I am using an HPC cluster to do some data processing. The workload is very numpy/dask.array heavy and parallelizes beautifully over the threaded scheduler on a single node (which has 40 cores). It looks something like this:
x = read_lots_of_array_data_from_disk(*args)
x = process_data(x)
x.compute()
For a single “block”, this can usually involve reading ~50-100 GB of data and the final task graph to compute x
usually has ~10-20k tasks on the graph (lots of FFTs, concatenates, reshapes, etc.). There are something like 60 “read-data” tasks per block of computation (this is relevant later).
Excited to parallelize this so I can use multiple nodes/machines simultaneously to compute many blocks in parallel, I used dask-jobqueue
to create 1 worker per node, each node with as many threads as I can get per machine. Then I try to dask.compute(list_of_many_x)

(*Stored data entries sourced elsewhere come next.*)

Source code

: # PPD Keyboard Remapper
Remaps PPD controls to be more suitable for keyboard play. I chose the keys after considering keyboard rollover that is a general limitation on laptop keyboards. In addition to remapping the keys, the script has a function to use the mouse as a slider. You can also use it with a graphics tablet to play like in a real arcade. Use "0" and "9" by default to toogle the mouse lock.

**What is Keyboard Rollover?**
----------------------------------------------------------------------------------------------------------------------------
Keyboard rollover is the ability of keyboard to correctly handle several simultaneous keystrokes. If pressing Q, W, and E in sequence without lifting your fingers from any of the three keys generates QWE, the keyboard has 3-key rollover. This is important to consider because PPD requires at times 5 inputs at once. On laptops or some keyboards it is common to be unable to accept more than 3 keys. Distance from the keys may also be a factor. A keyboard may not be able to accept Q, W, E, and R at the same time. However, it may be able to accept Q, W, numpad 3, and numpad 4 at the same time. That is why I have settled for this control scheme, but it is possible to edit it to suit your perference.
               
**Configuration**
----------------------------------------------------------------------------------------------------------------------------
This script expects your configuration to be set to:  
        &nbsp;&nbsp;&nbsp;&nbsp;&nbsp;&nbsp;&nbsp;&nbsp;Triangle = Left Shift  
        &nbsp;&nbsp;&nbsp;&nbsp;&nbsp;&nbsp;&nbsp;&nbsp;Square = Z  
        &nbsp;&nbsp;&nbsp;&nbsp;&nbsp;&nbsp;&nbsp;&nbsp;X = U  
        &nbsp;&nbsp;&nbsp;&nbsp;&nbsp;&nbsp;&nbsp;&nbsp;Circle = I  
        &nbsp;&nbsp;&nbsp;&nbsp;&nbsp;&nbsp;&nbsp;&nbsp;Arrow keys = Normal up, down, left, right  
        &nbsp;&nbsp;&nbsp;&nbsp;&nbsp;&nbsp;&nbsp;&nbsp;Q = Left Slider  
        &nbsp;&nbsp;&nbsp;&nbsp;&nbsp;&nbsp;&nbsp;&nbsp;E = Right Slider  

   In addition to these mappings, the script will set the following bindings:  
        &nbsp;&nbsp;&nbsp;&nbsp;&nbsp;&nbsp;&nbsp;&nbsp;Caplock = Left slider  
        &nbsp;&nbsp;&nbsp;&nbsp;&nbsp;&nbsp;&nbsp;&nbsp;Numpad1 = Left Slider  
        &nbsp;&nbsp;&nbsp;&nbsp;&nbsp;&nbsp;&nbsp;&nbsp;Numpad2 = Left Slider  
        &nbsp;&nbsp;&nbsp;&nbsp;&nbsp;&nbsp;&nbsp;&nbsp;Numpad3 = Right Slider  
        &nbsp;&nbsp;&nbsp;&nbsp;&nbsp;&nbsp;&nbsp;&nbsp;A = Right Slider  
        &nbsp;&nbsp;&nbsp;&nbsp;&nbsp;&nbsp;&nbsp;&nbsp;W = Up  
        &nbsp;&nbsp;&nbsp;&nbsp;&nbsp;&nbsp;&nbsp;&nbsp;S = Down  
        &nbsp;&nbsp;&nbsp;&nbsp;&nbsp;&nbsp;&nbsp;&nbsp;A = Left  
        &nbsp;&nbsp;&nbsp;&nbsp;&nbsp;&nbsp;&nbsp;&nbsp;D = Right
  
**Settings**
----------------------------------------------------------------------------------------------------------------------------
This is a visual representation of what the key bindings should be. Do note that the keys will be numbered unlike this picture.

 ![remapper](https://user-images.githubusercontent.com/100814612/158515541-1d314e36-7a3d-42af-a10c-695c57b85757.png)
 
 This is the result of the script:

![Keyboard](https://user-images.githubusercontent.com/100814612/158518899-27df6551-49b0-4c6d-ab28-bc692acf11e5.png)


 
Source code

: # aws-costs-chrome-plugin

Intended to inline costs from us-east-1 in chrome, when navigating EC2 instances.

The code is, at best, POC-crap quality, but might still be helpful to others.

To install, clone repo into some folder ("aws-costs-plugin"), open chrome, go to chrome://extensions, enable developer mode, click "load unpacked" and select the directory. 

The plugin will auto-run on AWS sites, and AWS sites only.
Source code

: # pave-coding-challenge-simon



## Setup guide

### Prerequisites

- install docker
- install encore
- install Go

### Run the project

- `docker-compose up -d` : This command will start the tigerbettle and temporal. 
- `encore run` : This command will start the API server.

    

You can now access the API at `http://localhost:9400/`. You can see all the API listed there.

- this is where we run into many problems! Suddenly, my workflow is slowed down by tons of transfer tasks.
My hope was that each node would compute a single block by itself because transfer costs are really high even with infiniband. But unfortunately, the read tasks get distributed across multiple nodes (because there are more read tasks than threads on a single node) and then a lot of time gets wasted consolidating the array chunks to a single node for the processing bits.
To solve this issue - is there a way to do dask.compute(x)
in a way that restricts the entire task graph to a single worker while using a single Cluster/client object.
PS: I don’t want to resort to tactics like “Make N cluster objects, scale each one to 1 worker, then submit jobs one at a time to each cluster objects” (that’s just running MPI with extra steps).